All features must ship! There’s been some improvements to your 2011 Campfire lately, and it’s time you came on down and tried them out.
Per-Room Permissions
First up, we’ve added per-room permissions settings. Previously, permissions could only be changed on a specific person, and it was tedious to click around to each person once you added a room. Now, right after a room is added, you can immediately change who has access to it in one place.
Tons of Emoji
We’ve got some hot new imports: More emoji. “More” is an understatement. How about, 495 emoji? There’s an an entire cheat-sheet so you can educate yourself on proper Emoji usage as well.
New Sounds
There’s also been a few new sounds added lately. Try out ”/play secret”, ”/play tada”, ”/play nyan” at some point!
Animated GIF Thumbnails
One of my favorite parts of Campfire is how it plays GIFs. Perhaps this isn’t the most productive way to communicate, but it sure is awesome. If you upload a GIF to Campfire now, it will resize and animate the thumbnail as well. Pretend the above image is animated, I’m only good at finding GIFs, not making them.
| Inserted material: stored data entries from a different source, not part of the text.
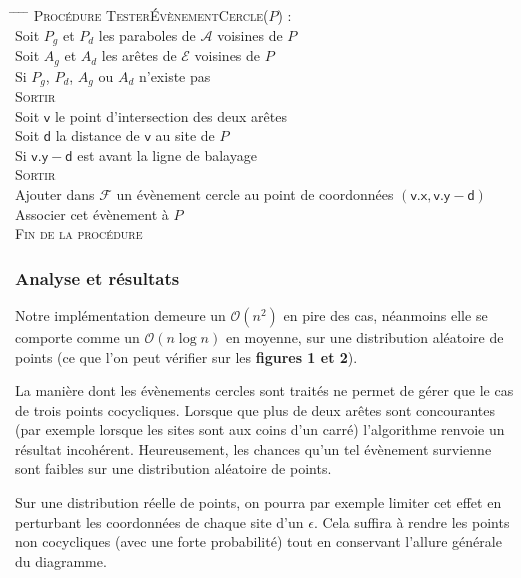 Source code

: \documentclass[a4paper, 10pt]{article}
\begin{document}
\begin{tabbing}
\hspace{0.5cm} \= \hspace{0.5cm} \= \hspace{0.5cm} \= \hspace{0.5cm} \= \kill
\textsc{Procédure TesterÉvènementCercle($P$) :} \\
\> Soit $P_g$ et $P_d$ les paraboles de $\mathcal{A}$ voisines de $P$ \\
\> Soit $A_g$ et $A_d$ les arêtes de $\mathcal{E}$ voisines de $P$ \\
\> Si $P_g$, $P_d$, $A_g$ ou $A_d$ n'existe pas \\ 
\> \> \textsc{Sortir} \\
\> Soit $\mathsf{v}$ le point d'intersection des deux arêtes \\
\> Soit $\mathsf{d}$ la distance de $\mathsf{v}$ au site de $P$ \\
\> Si $\mathsf{v.y-d}$ est avant la ligne de balayage \\
\> \> \textsc{Sortir} \\
\> Ajouter dans $\mathcal{F}$ un évènement cercle au point de coordonnées $\mathsf{(v.x, v.y-d)}$ \\  
\> Associer cet évènement à $P$ \\
\textsc{Fin de la procédure}
\end{tabbing}  
\subsubsection{Analyse et résultats}  
Notre implémentation demeure un $\mathcal{O}(n^2)$ en pire des cas, néanmoins elle se comporte comme un $\mathcal{O}(n\log{n})$ en moyenne, sur une distribution aléatoire de points (ce que l'on peut vérifier sur les \textbf{figures 1 et 2}).   
  
La manière dont les évènements cercles sont traités ne permet de gérer que le cas de trois points cocycliques. Lorsque que plus de deux arêtes sont concourantes (par exemple lorsque les sites sont aux coins d'un carré) l'algorithme renvoie un résultat incohérent. Heureusement, les chances qu'un tel évènement survienne sont faibles sur une distribution aléatoire de points.  
  
Sur une distribution réelle de points, on pourra par exemple limiter cet effet en perturbant les coordonnées de chaque site d'un $\epsilon$. Cela suffira à rendre les points non cocycliques (avec une forte probabilité) tout en conservant l'allure générale du diagramme.  
  
\end{document}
We’re in Campfire every day at 37signals, and we love making little improvements to make your experience better. Hopefully these brighten up your Friday!
Andrew
on 16 Dec 11oh great.. Emojis
Anonymous Coward
on 16 Dec 11Oh Shit, really. Emojis.
Let the clutter in my chatrooms begin.
Adam
on 16 Dec 11I like Campfire a lot, but couldn’t get our Windows team members on board with it because there was no good Windows client. Has anyone created a decent one yet? Flare was just way too buggy.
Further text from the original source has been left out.